## Requirement
A verbatim restatement of the data, free of pictures, is what you should output.

## Information shown

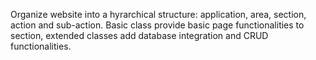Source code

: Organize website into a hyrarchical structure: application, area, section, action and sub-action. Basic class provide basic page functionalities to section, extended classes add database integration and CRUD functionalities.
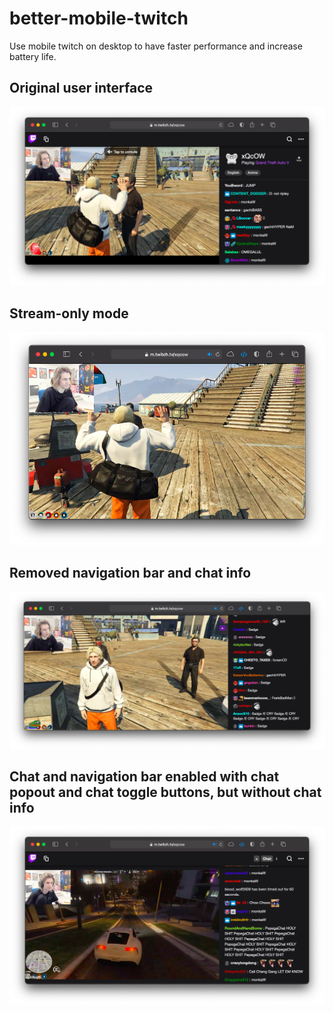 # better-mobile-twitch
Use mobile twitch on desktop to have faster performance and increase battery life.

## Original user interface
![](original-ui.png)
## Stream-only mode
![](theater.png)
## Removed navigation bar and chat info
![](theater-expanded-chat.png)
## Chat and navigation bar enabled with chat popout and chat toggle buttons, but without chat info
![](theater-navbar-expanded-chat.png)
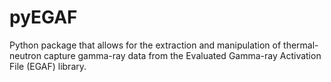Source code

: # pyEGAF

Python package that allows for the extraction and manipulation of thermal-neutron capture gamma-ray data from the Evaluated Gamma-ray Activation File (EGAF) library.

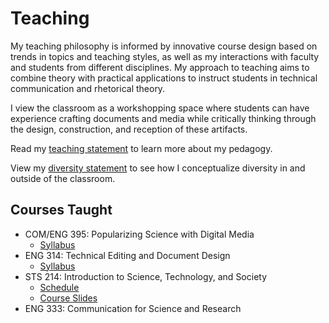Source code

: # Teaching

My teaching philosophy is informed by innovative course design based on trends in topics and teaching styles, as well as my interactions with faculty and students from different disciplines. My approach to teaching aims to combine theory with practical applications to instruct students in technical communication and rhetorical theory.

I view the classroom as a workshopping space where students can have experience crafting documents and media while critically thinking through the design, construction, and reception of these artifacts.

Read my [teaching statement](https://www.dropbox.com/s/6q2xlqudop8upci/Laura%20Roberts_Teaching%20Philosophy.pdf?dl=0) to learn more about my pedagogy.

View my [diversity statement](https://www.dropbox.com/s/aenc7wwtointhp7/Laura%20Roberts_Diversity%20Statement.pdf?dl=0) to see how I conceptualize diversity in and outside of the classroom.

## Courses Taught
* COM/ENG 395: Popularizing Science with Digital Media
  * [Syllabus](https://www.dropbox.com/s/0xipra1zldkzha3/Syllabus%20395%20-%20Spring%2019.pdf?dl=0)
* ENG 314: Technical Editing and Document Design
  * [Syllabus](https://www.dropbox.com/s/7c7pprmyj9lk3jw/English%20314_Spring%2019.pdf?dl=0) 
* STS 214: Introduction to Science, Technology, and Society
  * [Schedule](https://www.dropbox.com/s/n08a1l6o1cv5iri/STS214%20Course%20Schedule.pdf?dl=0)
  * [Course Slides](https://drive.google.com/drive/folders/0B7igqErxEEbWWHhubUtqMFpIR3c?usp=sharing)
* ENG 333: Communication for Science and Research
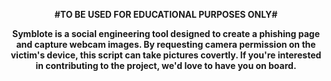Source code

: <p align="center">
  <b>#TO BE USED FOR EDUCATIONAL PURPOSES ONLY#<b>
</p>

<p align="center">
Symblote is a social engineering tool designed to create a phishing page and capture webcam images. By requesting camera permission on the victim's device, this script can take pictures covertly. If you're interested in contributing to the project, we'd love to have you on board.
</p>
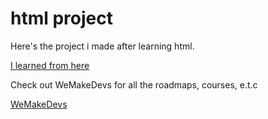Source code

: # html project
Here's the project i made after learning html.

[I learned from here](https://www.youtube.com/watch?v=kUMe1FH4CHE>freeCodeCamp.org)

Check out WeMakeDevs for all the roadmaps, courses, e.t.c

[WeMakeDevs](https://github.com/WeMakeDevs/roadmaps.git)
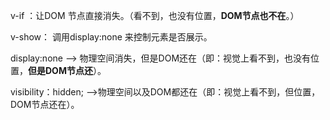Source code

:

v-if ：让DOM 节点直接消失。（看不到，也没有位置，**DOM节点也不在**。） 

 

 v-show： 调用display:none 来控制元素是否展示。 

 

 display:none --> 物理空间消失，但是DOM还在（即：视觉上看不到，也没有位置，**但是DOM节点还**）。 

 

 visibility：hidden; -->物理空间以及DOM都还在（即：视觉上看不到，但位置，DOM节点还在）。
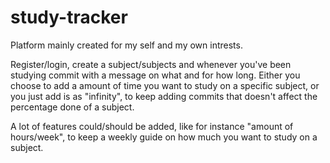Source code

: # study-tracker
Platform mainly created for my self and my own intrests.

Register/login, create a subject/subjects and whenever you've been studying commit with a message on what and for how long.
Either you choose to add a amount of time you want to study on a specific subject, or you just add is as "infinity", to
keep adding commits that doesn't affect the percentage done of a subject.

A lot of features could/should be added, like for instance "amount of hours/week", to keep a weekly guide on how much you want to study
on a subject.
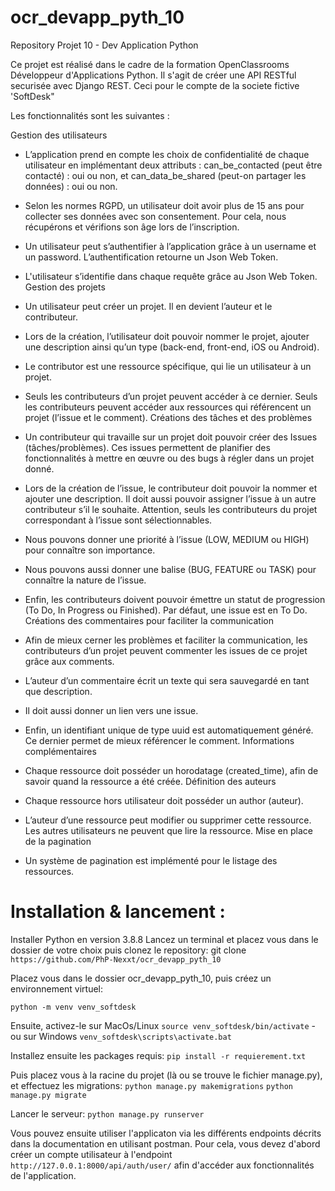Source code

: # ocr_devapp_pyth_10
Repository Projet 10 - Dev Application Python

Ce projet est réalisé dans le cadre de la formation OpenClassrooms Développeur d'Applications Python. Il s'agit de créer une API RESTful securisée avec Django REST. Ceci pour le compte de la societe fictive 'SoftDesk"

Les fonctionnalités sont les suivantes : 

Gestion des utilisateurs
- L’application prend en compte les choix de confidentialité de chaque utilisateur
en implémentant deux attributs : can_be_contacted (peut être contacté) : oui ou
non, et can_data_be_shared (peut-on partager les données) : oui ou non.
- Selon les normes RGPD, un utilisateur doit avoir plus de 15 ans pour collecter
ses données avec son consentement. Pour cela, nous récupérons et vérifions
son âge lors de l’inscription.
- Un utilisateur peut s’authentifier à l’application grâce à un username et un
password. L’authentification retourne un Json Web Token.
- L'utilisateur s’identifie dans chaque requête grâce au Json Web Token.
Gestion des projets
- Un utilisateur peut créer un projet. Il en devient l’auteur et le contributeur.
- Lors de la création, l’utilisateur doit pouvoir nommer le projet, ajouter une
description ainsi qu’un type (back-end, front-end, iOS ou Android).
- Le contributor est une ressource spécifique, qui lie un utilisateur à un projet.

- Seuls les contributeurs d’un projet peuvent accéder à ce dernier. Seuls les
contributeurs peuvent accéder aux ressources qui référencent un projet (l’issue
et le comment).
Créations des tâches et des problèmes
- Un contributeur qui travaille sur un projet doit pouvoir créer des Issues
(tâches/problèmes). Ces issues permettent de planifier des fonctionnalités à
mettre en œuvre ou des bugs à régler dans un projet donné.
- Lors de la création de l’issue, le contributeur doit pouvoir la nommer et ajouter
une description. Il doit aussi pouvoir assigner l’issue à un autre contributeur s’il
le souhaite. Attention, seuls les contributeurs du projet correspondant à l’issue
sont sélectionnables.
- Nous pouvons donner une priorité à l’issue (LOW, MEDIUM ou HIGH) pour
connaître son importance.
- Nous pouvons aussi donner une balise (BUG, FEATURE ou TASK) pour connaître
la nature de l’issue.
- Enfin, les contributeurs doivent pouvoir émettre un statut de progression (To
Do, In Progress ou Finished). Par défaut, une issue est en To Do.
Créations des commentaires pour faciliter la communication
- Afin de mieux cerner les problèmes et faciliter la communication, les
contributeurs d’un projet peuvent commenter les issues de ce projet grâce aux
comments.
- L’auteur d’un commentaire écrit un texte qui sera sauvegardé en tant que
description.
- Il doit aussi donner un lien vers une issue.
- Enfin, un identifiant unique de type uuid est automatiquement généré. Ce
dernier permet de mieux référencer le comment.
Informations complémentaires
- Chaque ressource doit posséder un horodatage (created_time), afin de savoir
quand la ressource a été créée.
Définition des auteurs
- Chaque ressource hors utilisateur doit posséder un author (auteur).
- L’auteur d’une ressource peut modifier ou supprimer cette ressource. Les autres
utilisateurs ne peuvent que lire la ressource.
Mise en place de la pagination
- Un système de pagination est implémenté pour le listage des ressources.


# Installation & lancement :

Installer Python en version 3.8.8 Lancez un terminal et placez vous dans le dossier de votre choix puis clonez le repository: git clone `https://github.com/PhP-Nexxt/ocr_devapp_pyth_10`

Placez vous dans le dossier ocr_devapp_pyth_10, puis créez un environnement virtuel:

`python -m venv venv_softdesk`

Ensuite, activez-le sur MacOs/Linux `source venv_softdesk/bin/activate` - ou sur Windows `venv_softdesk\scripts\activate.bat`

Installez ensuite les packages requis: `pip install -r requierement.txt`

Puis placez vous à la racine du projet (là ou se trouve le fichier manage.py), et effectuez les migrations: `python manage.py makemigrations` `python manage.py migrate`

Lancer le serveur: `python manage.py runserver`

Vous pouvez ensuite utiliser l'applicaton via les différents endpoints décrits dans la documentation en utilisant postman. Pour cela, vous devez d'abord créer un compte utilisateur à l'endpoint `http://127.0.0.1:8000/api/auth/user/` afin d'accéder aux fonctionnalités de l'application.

## Solution below
Source code

: Organize website into a hyrarchical structure: application, area, section, action and sub-action. Basic class provide basic page functionalities to section, extended classes add database integration and CRUD functionalities.
 # better-mobile-twitch
Use mobile twitch on desktop to have faster performance and increase battery life.

## Original user interface
![](original-ui.png)
## Stream-only mode
![](theater.png)
## Removed navigation bar and chat info
![](theater-expanded-chat.png)
## Chat and navigation bar enabled with chat popout and chat toggle buttons, but without chat info
![](theater-navbar-expanded-chat.png)
Source code

: # pyEGAF

Python package that allows for the extraction and manipulation of thermal-neutron capture gamma-ray data from the Evaluated Gamma-ray Activation File (EGAF) library.

Source code

: # Teaching

My teaching philosophy is informed by innovative course design based on trends in topics and teaching styles, as well as my interactions with faculty and students from different disciplines. My approach to teaching aims to combine theory with practical applications to instruct students in technical communication and rhetorical theory.

I view the classroom as a workshopping space where students can have experience crafting documents and media while critically thinking through the design, construction, and reception of these artifacts.

Read my [teaching statement](https://www.dropbox.com/s/6q2xlqudop8upci/Laura%20Roberts_Teaching%20Philosophy.pdf?dl=0) to learn more about my pedagogy.

View my [diversity statement](https://www.dropbox.com/s/aenc7wwtointhp7/Laura%20Roberts_Diversity%20Statement.pdf?dl=0) to see how I conceptualize diversity in and outside of the classroom.

## Courses Taught
* COM/ENG 395: Popularizing Science with Digital Media
  * [Syllabus](https://www.dropbox.com/s/0xipra1zldkzha3/Syllabus%20395%20-%20Spring%2019.pdf?dl=0)
* ENG 314: Technical Editing and Document Design
  * [Syllabus](https://www.dropbox.com/s/7c7pprmyj9lk3jw/English%20314_Spring%2019.pdf?dl=0) 
* STS 214: Introduction to Science, Technology, and Society
  * [Schedule](https://www.dropbox.com/s/n08a1l6o1cv5iri/STS214%20Course%20Schedule.pdf?dl=0)
  * [Course Slides](https://drive.google.com/drive/folders/0B7igqErxEEbWWHhubUtqMFpIR3c?usp=sharing)
* ENG 333: Communication for Science and Research
Source code

: <p align="center">
  <b>#TO BE USED FOR EDUCATIONAL PURPOSES ONLY#<b>
</p>

<p align="center">
Symblote is a social engineering tool designed to create a phishing page and capture webcam images. By requesting camera permission on the victim's device, this script can take pictures covertly. If you're interested in contributing to the project, we'd love to have you on board.
</p>
Source code

: # html project
Here's the project i made after learning html.

[I learned from here](https://www.youtube.com/watch?v=kUMe1FH4CHE>freeCodeCamp.org)

Check out WeMakeDevs for all the roadmaps, courses, e.t.c

[WeMakeDevs](https://github.com/WeMakeDevs/roadmaps.git)
Source code

:

v-if ：让DOM 节点直接消失。（看不到，也没有位置，**DOM节点也不在**。） 

 

 v-show： 调用display:none 来控制元素是否展示。 

 

 display:none --> 物理空间消失，但是DOM还在（即：视觉上看不到，也没有位置，**但是DOM节点还**）。 

 

 visibility：hidden; -->物理空间以及DOM都还在（即：视觉上看不到，但位置，DOM节点还在）。
Source code

: # study-tracker
Platform mainly created for my self and my own intrests.

Register/login, create a subject/subjects and whenever you've been studying commit with a message on what and for how long.
Either you choose to add a amount of time you want to study on a specific subject, or you just add is as "infinity", to
keep adding commits that doesn't affect the percentage done of a subject.

A lot of features could/should be added, like for instance "amount of hours/week", to keep a weekly guide on how much you want to study
on a subject.
Source code

: # ocr_devapp_pyth_10
Repository Projet 10 - Dev Application Python

Ce projet est réalisé dans le cadre de la formation OpenClassrooms Développeur d'Applications Python. Il s'agit de créer une API RESTful securisée avec Django REST. Ceci pour le compte de la societe fictive 'SoftDesk"

Les fonctionnalités sont les suivantes : 

Gestion des utilisateurs
- L’application prend en compte les choix de confidentialité de chaque utilisateur
en implémentant deux attributs : can_be_contacted (peut être contacté) : oui ou
non, et can_data_be_shared (peut-on partager les données) : oui ou non.
- Selon les normes RGPD, un utilisateur doit avoir plus de 15 ans pour collecter
ses données avec son consentement. Pour cela, nous récupérons et vérifions
son âge lors de l’inscription.
- Un utilisateur peut s’authentifier à l’application grâce à un username et un
password. L’authentification retourne un Json Web Token.
- L'utilisateur s’identifie dans chaque requête grâce au Json Web Token.
Gestion des projets
- Un utilisateur peut créer un projet. Il en devient l’auteur et le contributeur.
- Lors de la création, l’utilisateur doit pouvoir nommer le projet, ajouter une
description ainsi qu’un type (back-end, front-end, iOS ou Android).
- Le contributor est une ressource spécifique, qui lie un utilisateur à un projet.

- Seuls les contributeurs d’un projet peuvent accéder à ce dernier. Seuls les
contributeurs peuvent accéder aux ressources qui référencent un projet (l’issue
et le comment).
Créations des tâches et des problèmes
- Un contributeur qui travaille sur un projet doit pouvoir créer des Issues
(tâches/problèmes). Ces issues permettent de planifier des fonctionnalités à
mettre en œuvre ou des bugs à régler dans un projet donné.
- Lors de la création de l’issue, le contributeur doit pouvoir la nommer et ajouter
une description. Il doit aussi pouvoir assigner l’issue à un autre contributeur s’il
le souhaite. Attention, seuls les contributeurs du projet correspondant à l’issue
sont sélectionnables.
- Nous pouvons donner une priorité à l’issue (LOW, MEDIUM ou HIGH) pour
connaître son importance.
- Nous pouvons aussi donner une balise (BUG, FEATURE ou TASK) pour connaître
la nature de l’issue.
- Enfin, les contributeurs doivent pouvoir émettre un statut de progression (To
Do, In Progress ou Finished). Par défaut, une issue est en To Do.
Créations des commentaires pour faciliter la communication
- Afin de mieux cerner les problèmes et faciliter la communication, les
contributeurs d’un projet peuvent commenter les issues de ce projet grâce aux
comments.
- L’auteur d’un commentaire écrit un texte qui sera sauvegardé en tant que
description.
- Il doit aussi donner un lien vers une issue.
- Enfin, un identifiant unique de type uuid est automatiquement généré. Ce
dernier permet de mieux référencer le comment.
Informations complémentaires
- Chaque ressource doit posséder un horodatage (created_time), afin de savoir
quand la ressource a été créée.
Définition des auteurs
- Chaque ressource hors utilisateur doit posséder un author (auteur).
- L’auteur d’une ressource peut modifier ou supprimer cette ressource. Les autres
utilisateurs ne peuvent que lire la ressource.
Mise en place de la pagination
- Un système de pagination est implémenté pour le listage des ressources.


# Installation & lancement :

Installer Python en version 3.8.8 Lancez un terminal et placez vous dans le dossier de votre choix puis clonez le repository: git clone `https://github.com/PhP-Nexxt/ocr_devapp_pyth_10`

Placez vous dans le dossier ocr_devapp_pyth_10, puis créez un environnement virtuel:

`python -m venv venv_softdesk`

Ensuite, activez-le sur MacOs/Linux `source venv_softdesk/bin/activate` - ou sur Windows `venv_softdesk\scripts\activate.bat`

Installez ensuite les packages requis: `pip install -r requierement.txt`

Puis placez vous à la racine du projet (là ou se trouve le fichier manage.py), et effectuez les migrations: `python manage.py makemigrations` `python manage.py migrate`

Lancer le serveur: `python manage.py runserver`

Vous pouvez ensuite utiliser l'applicaton via les différents endpoints décrits dans la documentation en utilisant postman. Pour cela, vous devez d'abord créer un compte utilisateur à l'endpoint `http://127.0.0.1:8000/api/auth/user/` afin d'accéder aux fonctionnalités de l'application.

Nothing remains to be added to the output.